Como foi a procura pela atriz que faria a Elizabeth Bishop? Por questões de mercado, em princípio era uma coprodução internacional, quiseram que buscássemos nomes maiores. E apareceram duas ou três atrizes desse porte interessadas em fazer o filme, mas aí aconteceu um problema de agenda. O dinheiro saiu em fevereiro de 2012 e eu tinha de rodar tudo até o começo de agosto, quando a Glória ia começar a fazer a novela Guerra dos Sexos. Com os dois meses de preparação necessários, só restava filmar em maio e junho ou junho e julho. Para a atriz que faria a Elizabeth, o fato de ser uma personagem gay não era a dificuldade. O complicado era vir ao Brasil com armas e bagagens.
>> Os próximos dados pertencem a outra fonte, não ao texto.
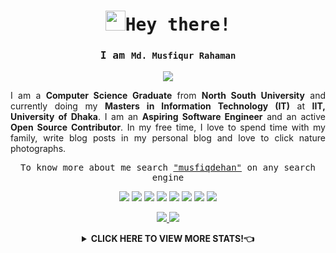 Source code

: 
<!-- <samp> -->


<!-- <p align="center">
<sub> <a href="https://hacktoberfest.com">Completed Hacktoberfest Challenge 2022</a> -- (<a href="mailto: musfiq@musfiqdehan.me">Open To Work</a>) -- <a href="https://education.github.com/graduation/yearbook?sort=az&page=13&search=musfiqdehan#MusfiqDehan">Find me in GitHub Graduation Yearbook 2022</a> </sub>
</p> -->


<!-- <a href="https://app.daily.dev/musfiqdehan" target="_blank" title="Md. Musfiqur Rahaman's Dev Card">
    <img align="right" src="https://api.daily.dev/devcards/aa2833423ca8474fb05fe0414fc25b18.png?r=gwq" width="400" alt="Md. Musfiqur Rahaman's Dev Card"/>
</a> -->

<samp>
    <h1 align="center"><img src="https://raw.githubusercontent.com/MartinHeinz/MartinHeinz/master/wave.gif" width="32px">Hey there!</h1>
</samp>

<samp>
    <h3 align="center">I am <code><b>Md. Musfiqur Rahaman</b></code></h3>
</samp>

<p align="center">
<a href="https://github.com/DenverCoder1/readme-typing-svg">
<img src="https://readme-typing-svg.herokuapp.com?lines=Aspiring+Software+Engineer;Open+Source+Contributor;Problem+Solver;Full+Stack+Python+and+JavaScript+Developer;Content+Creator;Tech+Enthusiast&center=true&width=500&height=50">
</a>
</p>

<p align="justify">
I am a <strong>Computer Science Graduate</strong> from <strong>North South University</strong> and currently doing my <strong>Masters in Information Technology (IT)</strong> at <strong>IIT, University of Dhaka</strong>. I am an <strong>Aspiring Software Engineer</strong> and an active <strong>Open Source Contributor</strong>. In my free time, I love to spend time with my family, write blog posts in my personal blog and love to click nature photographs.
</p>

<samp>
<p align="center">
    To know more about me search <a href="https://www.google.com/search?q=musfiqdehan&source=hp&ei=wLYBZIXrDti6z7sPsLusiA0&iflsig=AK50M_UAAAAAZAHE0GFTEeWggnunqn0OoWG67DYBKXPy&ved=0ahUKEwiFy7u2sr_9AhVY3XMBHbAdC9EQ4dUDCAg&uact=5&oq=musfiqdehan&gs_lcp=Cgdnd3Mtd2l6EAMyBQgAEKIEMgUIABCiBDIFCAAQogQyBQgAEKIEOggIABCPARDqAjoICC4QjwEQ6gI6BQgAEIAEOgsIABCABBCxAxCDAToFCC4QgAQ6CwguEIAEELEDEIMBOhEILhCABBCxAxCDARDHARCvAToICAAQgAQQsQM6CAgAELEDEIMBOgUIABCxAzoECAAQAzoICC4QgAQQsQM6DgguEIAEELEDEMcBENEDOgsILhCDARCxAxCABDoHCC4QgAQQCjoHCAAQgAQQCjoECAAQHlC2HVjMPWC_RmgBcAB4AIABpwKIAfsPkgEFMC44LjOYAQCgAQGwAQo&sclient=gws-wiz">"musfiqdehan"</a> on any search engine
</p>
</samp>

<p align="center">
    <a href = "https://www.linkedin.com/in/musfiqdehan" title="LinkedIn"><img src="https://img.icons8.com/fluent/32/000000/linkedin.png"></a>
    <a href = "https://twitter.com/MusfiqDehan" target="_blank"><img src="https://img.icons8.com/fluent/32/000000/twitter.png"></a>
    <a href = "https://codesandbox.io/u/musfiqdehan" target="_blank"><img src="https://img.icons8.com/external-tal-revivo-color-tal-revivo/32/000000/external-codesandbox-an-online-code-editor-and-sharing-web-application-projects-logo-color-tal-revivo.png"></a>
    <a href = "https://leetcode.com/MusfiqDehan/" target="_blank"><img src="https://img.icons8.com/external-tal-revivo-color-tal-revivo/32/4a90e2/external-level-up-your-coding-skills-and-quickly-land-a-job-logo-color-tal-revivo.png"></a>
    <a href = "https://www.hackerrank.com/MusfiqDehan/" target="_blank"><img src="https://img.icons8.com/external-tal-revivo-color-tal-revivo/32/000000/external-hackerrank-is-a-technology-company-that-focuses-on-competitive-programming-logo-color-tal-revivo.png"></a>
    <a href = "https://www.codechef.com/users/musfiqdehan" title="CodeChef"><img src="https://img.icons8.com/color/32/000000/codechef.png"></a>
    <a href = "https://www.instagram.com/musfiqdehan" ><img src="https://img.icons8.com/fluency/32/instagram-new.png"></a>
    <a href = "https://unsplash.com/@musfiqdehan" ><img src="https://img.icons8.com/material-outlined/32/unsplash--v2.png"></a>
</p>

<p align="center">
    <a href="https://musfiqdehan.me" target="_blank">
        <img src="https://img.shields.io/badge/My%20Portfolio-musfiqdehan.me%20%E2%86%92-gray.svg?colorA=655BE1&colorB=4F44D6&style=for-the-badge"/>
    </a>
    <a href="https://blog.musfiqdehan.me" target="_blank">
        <img src="https://img.shields.io/badge/My%20Blog-blog.musfiqdehan.me%20%E2%86%92-gray.svg?colorA=61c265&colorB=4CAF50&style=for-the-badge"/>
    </a>
</p>


<details>
    <summary align="center"><b>CLICK HERE TO VIEW MORE STATS!👈</b></summary>
   
    
<samp>
    <h2 align="center"> 🙋‍♂️ About Me </h2>
</samp>   
 <a href="" target="_blank" title="Md. Musfiqur Rahaman's Dev Card">
    <img style="border-radius: 100px;" align="right" src="https://user-images.githubusercontent.com/47440165/184950012-4a36f782-f7e9-44cb-affc-cc82d67561fb.gif" width="400" height="300" alt="Md. Musfiqur Rahaman's Dev Card"/>
</a>
 

- 🔭  : I’m currently doing **Problem Solving** and contributing on different **Open Source Projects**

- 🌱  : I’m currently learning **Reactjs, Nextjs and Nodejs**

- 👯  : I want contribution at **[Data-Preprocessors - A Python Package](https://github.com/MusfiqDehan/data-preprocessors)** 

- 👨‍💻  : Most of my projects are available at **[My GitHub](https://github.com/MusfiqDehan)**

- 📫  : How to reach me **[musfiq@musfiqdehan.me]()**

- 👨‍🎓 : You can also find me in <a href="https://education.github.com/graduation/yearbook?sort=az&page=13&search=musfiqdehan#MusfiqDehan" target="_blank"><b>GitHub Graduation Yearbook 2022</b></a>

<br>
<br>


<samp>
    <h2 align="center"> 🚀 Languages and Tools</h2>
</samp>
  
<p align="center"> 
    <a href="https://www.w3schools.com/CPP/" target="_blank"> <img src="https://img.icons8.com/color/48/000000/c-plus-plus-logo.png" title="C++"/> </a>
    <a href="https://developer.mozilla.org/en-US/docs/Web/JavaScript" target="_blank"> <img src="https://img.icons8.com/color/48/000000/javascript.png" title="JavaScript"/> </a>
    <a href="https://www.programiz.com/python-programming" target="_blank"> <img src="https://img.icons8.com/color/48/000000/python.png" title="Python"/> </a>
    <a href="https://flutter.dev/" target="_blank"> <img src="https://img.icons8.com/color/48/000000/flask.png" title="Flask"/> </a> 
    <a href="https://flutter.dev/" target="_blank"> <img src="https://img.icons8.com/color/48/000000/django.png" title="Django"/> </a> 
    <a href="https://www.w3.org/html/" target="_blank"> <img src="https://img.icons8.com/color/48/000000/html-5.png" title="HTML"/> </a> 
    <a href="https://www.w3schools.com/css/" target="_blank"> <img src="https://img.icons8.com/color/48/000000/css3.png" title="CSS"/> </a> 
    <a href="https://www.w3schools.com/bootstrap/" target="_blank"> <img src="https://img.icons8.com/color/48/000000/bootstrap.png" title="Bootstrap"/> </a> 
    <a href="https://www.w3schools.com/mysql/" target="_blank"> <img src="https://img.icons8.com/color/48/000000/mysql-logo.png" title="MySQL"/> </a> 
    <a href="https://www.w3schools.com/css/" target="_blank"> <img src="https://cdn.icon-icons.com/icons2/2699/PNG/96/pytorch_logo_icon_169823.png" title="PyTorch"/> </a> 
    <a href="https://www.w3schools.com/css/" target="_blank"> <img src="https://img.icons8.com/color/48/000000/git.png" title="Git"/> </a> 
    <a href="https://www.w3schools.com/css/" target="_blank"> <img src="https://img.icons8.com/color/48/000000/ubuntu.png" title="Ubuntu"/> </a> 
</p>

<br/>
  
  
<!-- <samp>  
    <h2 align="center"> ⚡ Technologies </h2>
</samp>
<p align="center">These are some of the technologies and tools that I work with</p>

<table style="width:100%" align="center">
 <tr>
    <td>Programming Languages</td>
    <td> 
      <img src="https://img.shields.io/badge/-JavaScript-black?style=flat-square&logo=javascript" />
      <img src="https://img.shields.io/badge/-Nodejs-339933?style=flat-square&logo=Node.js&logoColor=white" />
      <img src="https://img.shields.io/badge/-TypeScript-007ACC?style=flat-square&logo=typescript&logoColor=white" />      
      <img src="https://img.shields.io/badge/-Java-007396?style=flat-square&logo=java" />
      <img src="https://img.shields.io/badge/-PHP-787CB5?style=flat-square&logo=PHP&logoColor=black" />
      <img src="https://img.shields.io/badge/-C++-787CB5?style=flat-square&logo=c%2B%2B&logoColor=Crayola" />
      <img src="https://img.shields.io/badge/-Python-ffff47?style=flat-square&logo=python" />      
   </td>
  </tr>
  <tr>
    <td>Frameworks</td>
    <td>
      <img src="https://img.shields.io/badge/-Express.js-000000?style=flat-square&logo=express&logoColor=white" />
      <img src="https://img.shields.io/badge/Spring_Boot-grey.svg?&style=flat-square&logo=spring-boot&logoColor=light-green" />
      <img src="https://img.shields.io/badge/-React.js-black?style=flat-square&logo=react&logoColor=Crayola" />
      <img src="https://img.shields.io/badge/-redux-black?style=flat-square&logo=redux&logoColor=violet" />
    </td>
  </tr>
  <tr>
    <td>Databases</td>
    <td>
      <img src="https://img.shields.io/badge/-MongoDB-black?style=flat-square&logo=mongodb" />
      <img src="https://img.shields.io/badge/PostgreSQL-316192.svg?&style=flat-square&logo=postgresql&logoColor=white" />
      <img src="https://img.shields.io/badge/-MySQL-4479A1?style=flat-square&logo=mysql&logoColor=white" />
      <img src="https://img.shields.io/badge/SQLite-07405E?style=flat-square&logo=sqlite&logoColor=white" />
      <img src="https://img.shields.io/badge/-Redis-DC382D?style=flat-square&logo=redis&logoColor=white" />
    </td>
  </tr>
  <tr>
    <td>Hosting/SaaS/PaaS</td>
    <td>
      <img src="https://img.shields.io/badge/Firebase-FFCA28?style=flat-square&logo=firebase&logoColor=white" />
      <img src="https://img.shields.io/badge/heroku%20-%23430098.svg?&style=flat-square&logo=heroku&logoColor=white" />
    </td>
  </tr>
  <tr>
    <td>Automate, Deploy, Platform & Tools</td>
    <td>
      <img src="https://img.shields.io/badge/-Docker-2496ED?style=flat-square&logo=docker&logoColor=white" />
      <img src="https://img.shields.io/badge/-Jenkins-DC382D?style=flat-square&logo=jenkins&logoColor=white" />
      <img src="https://img.shields.io/badge/-Git-black?style=flat-square&logo=git" /> 
      <img src="https://img.shields.io/badge/nginx%20-%23009639.svg?&style=flat-square&logo=nginx&logoColor=white" /> 
      <img src="https://img.shields.io/badge/-GitHub-181717?style=flat-square&logo=github" />
    </td>
  </tr>
  <tr>
    <td>Testing</td>
    <td>
      <img src="https://img.shields.io/badge/-Mocha-%238D6748?style=flat-square&logo=mocha&logoColor=white" />
      <img src="https://img.shields.io/badge/Junit5-25A162.svg?&style=flat-square&logo=postgresql&logoColor=white" />
    </td>
  </tr>
  <tr>
    <td>Operating Systems</td>
    <td>
      <img src="https://img.shields.io/badge/Linux-FCC624?style=flat-square&logo=linux&logoColor=black" />
      <img src="https://img.shields.io/badge/Windows-0078D6?style=flat-square&logo=windows&logoColor=white" />
      <img src="https://img.shields.io/badge/mac%20os-000000.svg?&style=flat-square&logo=apple&logoColor=white" />
    </td>
  </tr>
  <tr>
    <td>Markup/Markdown</td>
    <td>
      <img src="https://img.shields.io/badge/-HTML5-E34F26?style=flat-square&logo=html5&logoColor=white" />
      <img src="https://img.shields.io/badge/Markdown-%23000000.svg?&style=flat-square&logo=markdown&logoColor=white" />
      <img src="https://img.shields.io/badge/-CSS3-1572B6?style=flat-square&logo=css3" />
    </td>
  </tr>
                                                                                      
</table> -->
    
  
<samp>
    <h2 align="center"> 📊 My Github Stats </h2>
</samp>
<p align="center">
    <table align="center">
        <tr>
            <td>
                <a href="https://git.io/streak-stats">
        <img src="https://streak-stats.demolab.com/?user=MusfiqDehan&theme=black-ice&hide_border=true&date_format=M%20j%5B%2C%20Y%5D&background=0D1117"></a>
            </td>
        </tr>
   </table>
</p>


<br/>
<table>
    <tr>
        <td>
            <a href="https://github.com/anuraghazra/github-readme-stats"><img alt="Md. Musfiqur Rahaman's Github Stats" src="https://github-readme-stats.vercel.app/api?username=MusfiqDehan&show_icons=true&count_private=true&theme=react&hide_border=true&bg_color=0D1117" />
            </a>
        </td>
        <td>
            <a href="https://github.com/anuraghazra/github-readme-stats"><img alt="Md. Musfiqur Rahaman's Top Languages" src="https://github-readme-stats.vercel.app/api/top-langs/?username=MusfiqDehan&langs_count=8.0&hide=php,hack,jupyter%20notebook,html,java,vue&count_private=true&layout=compact&theme=react&hide_border=true&bg_color=0D1117" />
            </a>
        </td>
    </tr>
</table>
<em><b>Note:</b> Top languages is only a metric of the languages my public code consists of, and doesn't reflect experience or skill level.</em>
<br/>
<br/>

<a href="https://github.com/ashutosh00710/github-readme-activity-graph"><img title="Daily Contribution Frequency of Last 31 Days" alt="Md. Musfiqur Rahaman's Activity Graph" src="https://github-readme-activity-graph.cyclic.app/graph?username=MusfiqDehan&bg_color=0D1117&color=5BCDEC&line=5BCDEC&point=FFFFFF&hide_border=true" /></a>
<br/>
<br/>


<samp><h2 align="center">:bulb: Problem Solving</h2></samp>
<div align="center">
     <a href="https://leetcode.com/musfiqdehan">
         <img title="LeetCode Stats" alt="Md. Musfiqur Rahaman's LeetCode" src="https://leetcard.jacoblin.cool/musfiqdehan?ext=heatmap" />
     </a>   
    
</div>

<samp><h2 align="center">📚 My Latest Blog Posts</h2></samp>
<!-- HASHNODE_BLOG:START -->
<table><tr><td><a href="https://blog.musfiqdehan.me/migrating-my-django-app-from-heroku-to-railway" title="Migrating my Django app from Heroku to Railway"><img src="https://cdn.hashnode.com/res/hashnode/image/upload/v1670395695743/C0GveAcMO.png" alt="Migrating my Django app from Heroku to Railway"   /></a>
<a href="https://blog.musfiqdehan.me/migrating-my-django-app-from-heroku-to-railway" title="Migrating my Django app from Heroku to Railway"><strong>Migrating my Django app from Heroku to Railway</strong></a>
<div><strong>7 Dec 2022</strong> | <strong>Updated: 4 Jan 2023</strong></div>
<br/> Heroku is slowly closing all its free services from 28th November. My free deployments were also removed. So, let's migrate them from Heroku.
What is Heroku?
Heroku is one of the most popular cloud PaaS (Platform as a Service) platforms. If you are a...</td><td><a href="https://blog.musfiqdehan.me/deleting-items-from-a-javascript-array" title="Deleting Items from a JavaScript Array"><img src="https://cdn.hashnode.com/res/hashnode/image/upload/v1671110741065/ENijXLKmL.png" alt="Deleting Items from a JavaScript Array"   /></a>
<a href="https://blog.musfiqdehan.me/deleting-items-from-a-javascript-array" title="Deleting Items from a JavaScript Array"><strong>Deleting Items from a JavaScript Array</strong></a>
<div><strong>4 Oct 2022</strong></div>
<br/> In this article, we will discuss how we can delete or remove items from the start, middle, and end of a JavaScript Array.
Taking an Array
First, let's take an array name fruits.
var fruits = ["Banana", "Orange", "Apple", "Mango"];

Now we will see di...</td><td><a href="https://blog.musfiqdehan.me/adding-items-in-a-javascript-array" title="Adding Items in a JavaScript Array"><img src="https://cdn.hashnode.com/res/hashnode/image/upload/v1664294709712/pJg_xuqvO.png" alt="Adding Items in a JavaScript Array"   /></a>
<a href="https://blog.musfiqdehan.me/adding-items-in-a-javascript-array" title="Adding Items in a JavaScript Array"><strong>Adding Items in a JavaScript Array</strong></a>
<div><strong>27 Sept 2022</strong></div>
<br/> The array is one of the essential Data Structures. In JavaScript, we have many built-in Array methods to manipulate an array. In this article, we will learn how we can add items at the start, middle, and end of a JavaScript Array. 
Declaring an empty...</td></tr></table>
<!-- HASHNODE_BLOG:END -->


<samp>
    <h2 align="center">🏅 Badges </h2>    
</samp>  
<a href="https://holopin.io/@musfiqdehan" target="_blank" title="Md. Musfiqur Rahaman's Holopin board">
    <img src="https://holopin.me/musfiqdehan" alt="@musfiqdehan's Holopin board"/>
</a>
<br>
<br>


<samp>
     <h2 align="center">🕑 WakaTime Coding Stats </h2>
</samp>

<p align="center">
    <a href="https://wakatime.com/@d0e56323-0ace-46e4-ab21-0e749b1608c3">
        <img src="https://wakatime.com/badge/user/d0e56323-0ace-46e4-ab21-0e749b1608c3.svg?style=flat" width="250px" title="Total time coded since Jul 27 2020" />
    </a>
    <table align="center">
        <tr>
            <td>
                <a href="https://wakatime.com/@MusfiqDehan">
                    <img title="Wakatime Weekly Coding States" src="https://github-readme-stats.vercel.app/api/wakatime?username=MusfiqDehan&theme=react&hide_border=true&bg_color=0D1117&hide_title=true">
                </a>
            </td>
        </tr>
   </table>
</p>


<samp>
    <h2 align="center">Views and Followers</h2>
</samp>
<p align="center">
    <a href="https://github.com/Meghna-DAS/github-profile-views-counter">
        <img src="https://komarev.com/ghpvc/?username=MusfiqDehan">&nbsp;&nbsp;&nbsp;&nbsp;
    </a>
    <a href="https://github.com/MusfiqDehan?tab=followers">
        <img src="https://img.shields.io/github/followers/MusfiqDehan?label=Followers&style=social" alt="GitHub Badge">
    </a>   
</p>

<p align="center"><code> © 2022 | Md. Musfiqur Rahaman </code></p>


</details>
<!-- </samp> -->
O homem viaja e não precisa levar a família toda, a mulher quando viaja precisa levar todo mundo. Então, esse era o problema. E eu não podia achar outra Lota. Assim acabei ficando com a Miranda para o papel da Bishop.

Como foi encontrar o tom delicado do filme? Foi o aspecto mais difícil. Eu não queria cair na chamada rede de segurança do minimalismo – quando, na dúvida, menos é mais. E, claro, não podia chegar no excesso. Queria contar essa história com toda a sua complexidade, todas as suas nuances. Ao mesmo tempo, queria contar com emoção, não queria fazer um filme intelectual. Foi difícil. Na coisa sexual, eu disse que não queria ser sensacionalista, queria tratar da relação com a maior espontaneidade, mas também não queria ser pudico, como se estivesse evitando o assunto. Era uma relação homossexual, e isso tem um peso na história e na época.

É difícil fazer cenas de poesia, porque podem ficar chatas e cafonas. Como foi o trabalho com a Miranda? Tive uma preocupação grande com essas cenas. Mas teve um elemento da realidade que ajudou muito: a Bishop gostava de ouvir o poema ao escrever. Ela lia alto. Então, isso facilitou. Mas procurei manter ao mínimo, porque o filme não é sobre isso, não é sobre o processo criativo dela. A minha maior preocupação era a emoção, porque se não emocionasse não funcionaria. E queria emocionar de uma maneira não manipuladora. Foi o filme em que tive mais dificuldade de encontrar o tom, embora seja o meu 19º. Isso que é interessante, a gente sempre está aprendendo.

Alguns brasileiros disseram que a Glória foi corajosa. Em 2013, é preciso ter coragem para fazer cenas de beijo com outra mulher? Precisa. E ela é corajosa. Fizemos uma projeção-teste em novembro, até para ajudar a encontrar esse tom. E os espectadores ficaram chocados. No primeiro beijo, teve um: “Opa!”. Isso vai ser um elemento que vai atrair gente e que vai também espantar.